12. Fretilin kalah dengan kekuatan militer ABRI, dan mereka mulai buat strategi baru dengan merangsek ke pemuda di kota-kota dengan cara klandestein, target utamanya ialah pemuda Timtim yang mendapatkan akses pendidikan tanpa diskriminasi jaman integrasi. Pemuda terpelajar inilah yang menjadi “tulang punggung” untuk “show” ke dunia internasional tentang “apa yang sebenarnya terjadi di Timtim” tentunya menurut versi pihak yang anti integrasi.
13. Sebelum Perang Dingin usai, usaha pihak anti integrasi/pro kemerdekaan hanya sebuah “mimpi di siang bolong”, tidak berdampak apa-apa, dunia seakan membungkam. Namun kemudian, semua berbalik arah ketika Uni Soviet bubar, isu dunia berubah. Sejak 1990, sekutu-sekutu yang selama ini, secara terbuka membela, lalu “mundur teratur” meninggalkan Indonesia. Tidak mengagetkan jika demonstarsi Santa Cruz yang berdarah itu, dapat dengan cepat mendapat atensi dunia.
14. Kekerasan memang terjadi di Timtim, namun wilayah lainnya juga. Sebut saja Talang Sari dan Tanjung Priok. Bukan wilayah konflik (DOM) tetap kena hajar rezim. Membawa Timtim dengan kasus pelanggaran HAM ternyat laku dipasaran, namun tidak dengan kasus lainnya. Di sini saya percaya, bahwa “kontrak politik perang dingin” di Timtim sudah berakhir, dan segera Timtim akan lepas dari NKRI.

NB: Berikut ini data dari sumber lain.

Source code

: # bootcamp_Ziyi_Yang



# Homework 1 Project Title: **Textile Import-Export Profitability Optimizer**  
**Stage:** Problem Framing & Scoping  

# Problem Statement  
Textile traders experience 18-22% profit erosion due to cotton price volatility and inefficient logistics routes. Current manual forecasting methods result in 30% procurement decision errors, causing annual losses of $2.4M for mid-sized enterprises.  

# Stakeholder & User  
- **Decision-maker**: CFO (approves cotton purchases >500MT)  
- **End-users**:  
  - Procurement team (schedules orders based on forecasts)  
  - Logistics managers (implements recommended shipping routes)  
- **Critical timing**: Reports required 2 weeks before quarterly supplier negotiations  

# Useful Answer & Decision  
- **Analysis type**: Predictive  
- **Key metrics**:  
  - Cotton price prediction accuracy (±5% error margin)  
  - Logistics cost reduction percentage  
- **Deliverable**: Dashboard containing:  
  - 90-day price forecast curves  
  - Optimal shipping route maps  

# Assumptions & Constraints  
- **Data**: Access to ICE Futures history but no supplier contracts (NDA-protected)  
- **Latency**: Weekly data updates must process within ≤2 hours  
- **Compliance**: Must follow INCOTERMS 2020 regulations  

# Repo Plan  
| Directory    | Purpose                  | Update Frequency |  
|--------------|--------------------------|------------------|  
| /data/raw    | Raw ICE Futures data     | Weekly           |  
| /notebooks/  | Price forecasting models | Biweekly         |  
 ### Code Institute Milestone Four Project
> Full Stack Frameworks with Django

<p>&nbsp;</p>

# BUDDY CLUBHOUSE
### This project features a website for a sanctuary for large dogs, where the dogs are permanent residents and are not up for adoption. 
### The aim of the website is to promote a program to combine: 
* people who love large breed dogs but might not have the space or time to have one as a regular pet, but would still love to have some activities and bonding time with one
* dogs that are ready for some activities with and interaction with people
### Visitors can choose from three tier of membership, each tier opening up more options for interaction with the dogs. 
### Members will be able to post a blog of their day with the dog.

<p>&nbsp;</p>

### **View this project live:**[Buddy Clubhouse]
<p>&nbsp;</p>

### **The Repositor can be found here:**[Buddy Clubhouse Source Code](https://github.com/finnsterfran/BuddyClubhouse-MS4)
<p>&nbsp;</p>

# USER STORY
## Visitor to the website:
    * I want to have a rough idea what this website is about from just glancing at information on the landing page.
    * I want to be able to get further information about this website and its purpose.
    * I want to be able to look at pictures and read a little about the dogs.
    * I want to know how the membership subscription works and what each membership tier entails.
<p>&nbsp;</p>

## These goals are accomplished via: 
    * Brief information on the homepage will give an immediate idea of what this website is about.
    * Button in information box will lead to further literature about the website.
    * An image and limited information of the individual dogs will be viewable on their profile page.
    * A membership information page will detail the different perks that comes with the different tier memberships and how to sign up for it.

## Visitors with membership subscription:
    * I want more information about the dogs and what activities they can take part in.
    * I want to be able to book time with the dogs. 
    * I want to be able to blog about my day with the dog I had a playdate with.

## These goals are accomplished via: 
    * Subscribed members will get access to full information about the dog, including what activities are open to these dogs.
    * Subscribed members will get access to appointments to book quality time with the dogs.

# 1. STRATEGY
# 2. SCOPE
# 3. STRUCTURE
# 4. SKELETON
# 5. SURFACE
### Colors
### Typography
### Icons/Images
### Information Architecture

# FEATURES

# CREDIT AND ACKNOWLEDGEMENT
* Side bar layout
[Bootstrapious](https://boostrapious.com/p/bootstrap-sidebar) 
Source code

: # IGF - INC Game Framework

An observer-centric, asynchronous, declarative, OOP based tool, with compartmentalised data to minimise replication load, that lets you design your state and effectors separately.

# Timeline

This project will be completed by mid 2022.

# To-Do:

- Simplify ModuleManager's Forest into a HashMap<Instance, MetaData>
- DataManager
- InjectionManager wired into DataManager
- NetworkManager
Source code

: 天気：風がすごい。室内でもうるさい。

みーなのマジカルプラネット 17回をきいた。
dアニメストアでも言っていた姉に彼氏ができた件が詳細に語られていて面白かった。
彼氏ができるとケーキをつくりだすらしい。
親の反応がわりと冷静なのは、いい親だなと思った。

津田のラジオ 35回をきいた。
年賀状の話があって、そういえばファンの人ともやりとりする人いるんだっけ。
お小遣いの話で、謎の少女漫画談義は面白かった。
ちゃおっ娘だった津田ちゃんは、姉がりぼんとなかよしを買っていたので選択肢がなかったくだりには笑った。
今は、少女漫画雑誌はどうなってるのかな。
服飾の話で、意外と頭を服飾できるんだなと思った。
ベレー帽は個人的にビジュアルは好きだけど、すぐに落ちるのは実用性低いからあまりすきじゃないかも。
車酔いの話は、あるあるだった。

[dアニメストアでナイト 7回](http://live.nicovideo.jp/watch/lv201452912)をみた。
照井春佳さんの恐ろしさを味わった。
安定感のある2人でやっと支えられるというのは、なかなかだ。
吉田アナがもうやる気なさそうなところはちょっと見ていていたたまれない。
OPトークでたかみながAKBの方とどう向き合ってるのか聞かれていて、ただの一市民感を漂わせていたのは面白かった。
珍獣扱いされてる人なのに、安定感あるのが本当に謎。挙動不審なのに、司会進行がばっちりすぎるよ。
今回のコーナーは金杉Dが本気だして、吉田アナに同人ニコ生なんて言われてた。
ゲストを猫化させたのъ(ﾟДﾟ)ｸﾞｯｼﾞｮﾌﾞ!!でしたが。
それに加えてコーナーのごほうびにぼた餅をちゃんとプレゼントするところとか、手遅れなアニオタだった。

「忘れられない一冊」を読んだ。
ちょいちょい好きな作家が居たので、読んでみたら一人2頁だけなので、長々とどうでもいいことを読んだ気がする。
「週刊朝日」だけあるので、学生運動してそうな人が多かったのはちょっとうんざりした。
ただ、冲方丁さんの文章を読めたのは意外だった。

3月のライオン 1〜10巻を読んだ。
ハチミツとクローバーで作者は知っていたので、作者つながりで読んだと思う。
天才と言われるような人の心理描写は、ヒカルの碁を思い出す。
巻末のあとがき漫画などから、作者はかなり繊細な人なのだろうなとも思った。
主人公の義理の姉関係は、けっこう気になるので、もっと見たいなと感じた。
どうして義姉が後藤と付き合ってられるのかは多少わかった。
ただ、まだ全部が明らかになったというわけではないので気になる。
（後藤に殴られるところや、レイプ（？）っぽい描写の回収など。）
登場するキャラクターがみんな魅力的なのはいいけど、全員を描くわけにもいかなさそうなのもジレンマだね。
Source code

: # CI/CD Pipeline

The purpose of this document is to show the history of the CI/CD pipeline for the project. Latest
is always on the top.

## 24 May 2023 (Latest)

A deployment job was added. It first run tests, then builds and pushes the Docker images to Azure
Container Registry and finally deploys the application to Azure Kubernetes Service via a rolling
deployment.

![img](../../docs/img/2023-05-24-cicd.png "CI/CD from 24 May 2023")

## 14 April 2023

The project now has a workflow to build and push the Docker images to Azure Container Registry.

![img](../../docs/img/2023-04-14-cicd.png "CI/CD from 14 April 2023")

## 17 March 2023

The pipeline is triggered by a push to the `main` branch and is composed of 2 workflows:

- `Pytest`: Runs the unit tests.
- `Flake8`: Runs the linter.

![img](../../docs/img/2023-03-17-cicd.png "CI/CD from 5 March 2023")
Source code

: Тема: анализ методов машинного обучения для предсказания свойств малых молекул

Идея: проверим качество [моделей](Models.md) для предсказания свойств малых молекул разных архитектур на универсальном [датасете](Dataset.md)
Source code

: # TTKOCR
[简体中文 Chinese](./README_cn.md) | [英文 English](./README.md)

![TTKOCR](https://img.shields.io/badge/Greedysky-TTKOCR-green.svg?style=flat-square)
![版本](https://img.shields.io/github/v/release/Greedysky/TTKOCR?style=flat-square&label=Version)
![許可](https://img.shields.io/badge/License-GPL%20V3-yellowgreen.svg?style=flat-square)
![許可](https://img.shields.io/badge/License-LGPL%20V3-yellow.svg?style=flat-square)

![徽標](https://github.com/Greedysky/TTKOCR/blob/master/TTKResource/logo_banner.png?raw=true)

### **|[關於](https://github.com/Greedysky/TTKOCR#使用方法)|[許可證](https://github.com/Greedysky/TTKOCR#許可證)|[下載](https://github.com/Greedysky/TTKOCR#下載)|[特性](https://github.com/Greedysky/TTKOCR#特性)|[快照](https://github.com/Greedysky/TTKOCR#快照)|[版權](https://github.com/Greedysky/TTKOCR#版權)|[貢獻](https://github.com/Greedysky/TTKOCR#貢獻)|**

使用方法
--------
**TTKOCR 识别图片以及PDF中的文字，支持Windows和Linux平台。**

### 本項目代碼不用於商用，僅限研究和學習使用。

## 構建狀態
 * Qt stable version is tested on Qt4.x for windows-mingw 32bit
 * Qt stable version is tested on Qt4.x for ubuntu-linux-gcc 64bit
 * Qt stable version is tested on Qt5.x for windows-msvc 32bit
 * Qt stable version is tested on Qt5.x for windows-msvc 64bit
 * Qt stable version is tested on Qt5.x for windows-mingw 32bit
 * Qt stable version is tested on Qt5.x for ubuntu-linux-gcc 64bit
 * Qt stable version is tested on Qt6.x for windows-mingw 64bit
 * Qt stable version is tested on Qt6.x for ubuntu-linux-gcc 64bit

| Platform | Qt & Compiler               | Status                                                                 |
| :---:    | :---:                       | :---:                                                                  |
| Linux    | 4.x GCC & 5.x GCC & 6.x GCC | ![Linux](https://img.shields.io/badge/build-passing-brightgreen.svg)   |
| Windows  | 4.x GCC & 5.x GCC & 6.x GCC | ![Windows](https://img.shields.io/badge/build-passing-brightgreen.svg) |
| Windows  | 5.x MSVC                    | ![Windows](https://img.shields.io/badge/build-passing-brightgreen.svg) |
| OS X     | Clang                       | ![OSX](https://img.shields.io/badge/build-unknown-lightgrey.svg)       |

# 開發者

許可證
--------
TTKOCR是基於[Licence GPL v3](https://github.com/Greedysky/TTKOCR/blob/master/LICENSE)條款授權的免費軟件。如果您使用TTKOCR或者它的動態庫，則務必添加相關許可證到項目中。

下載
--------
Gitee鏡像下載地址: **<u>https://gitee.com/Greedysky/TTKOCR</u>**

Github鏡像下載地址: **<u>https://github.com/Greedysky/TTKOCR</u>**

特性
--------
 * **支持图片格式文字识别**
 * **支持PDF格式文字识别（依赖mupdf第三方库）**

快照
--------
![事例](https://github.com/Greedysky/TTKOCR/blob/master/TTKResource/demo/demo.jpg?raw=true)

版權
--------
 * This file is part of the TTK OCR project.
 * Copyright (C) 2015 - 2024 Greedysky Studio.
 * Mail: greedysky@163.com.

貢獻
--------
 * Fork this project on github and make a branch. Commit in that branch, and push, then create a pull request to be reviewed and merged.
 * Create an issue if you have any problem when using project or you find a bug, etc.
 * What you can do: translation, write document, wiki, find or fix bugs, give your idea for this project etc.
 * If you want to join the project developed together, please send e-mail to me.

15. Krisis politik, dan diperparah dengan krisis ekonomi, membuat Indonesia merasa terbebani dengan pembiayaan “perawatan” propinsi Timtim. Maksudnya ?, Timtim sah jadi bagian NKRI tahun 1976, berarti 30-an tahun tertinggal dari propinsi lainnya. Secara kilat, propinsi ke-27 ini digelontorkan dana untuk kejar pebangunan. Label “anak emas” ya gara-gara ini, “97% pembangunan dari uang APBN dan 3% PAD (Pendapatan Asli Daerah)”. Lebih “men-emas-kan" Timtim, kemudian menjadikan Indonesia sebagai satu-satunya negara mayoritas muslim yang membuatkan Patung Yesus terbesar kedua di dunia ketika itu untuk propinsi baru. Mobil nasional pakai nama “Timor”, dan bisa mendatangkan Pemuka Katolik No.1 di dunia, yaitu PAUS untuk datang ke Timtim padahal belum genap 15 tahun bersama Indonesia dimasa integrasi.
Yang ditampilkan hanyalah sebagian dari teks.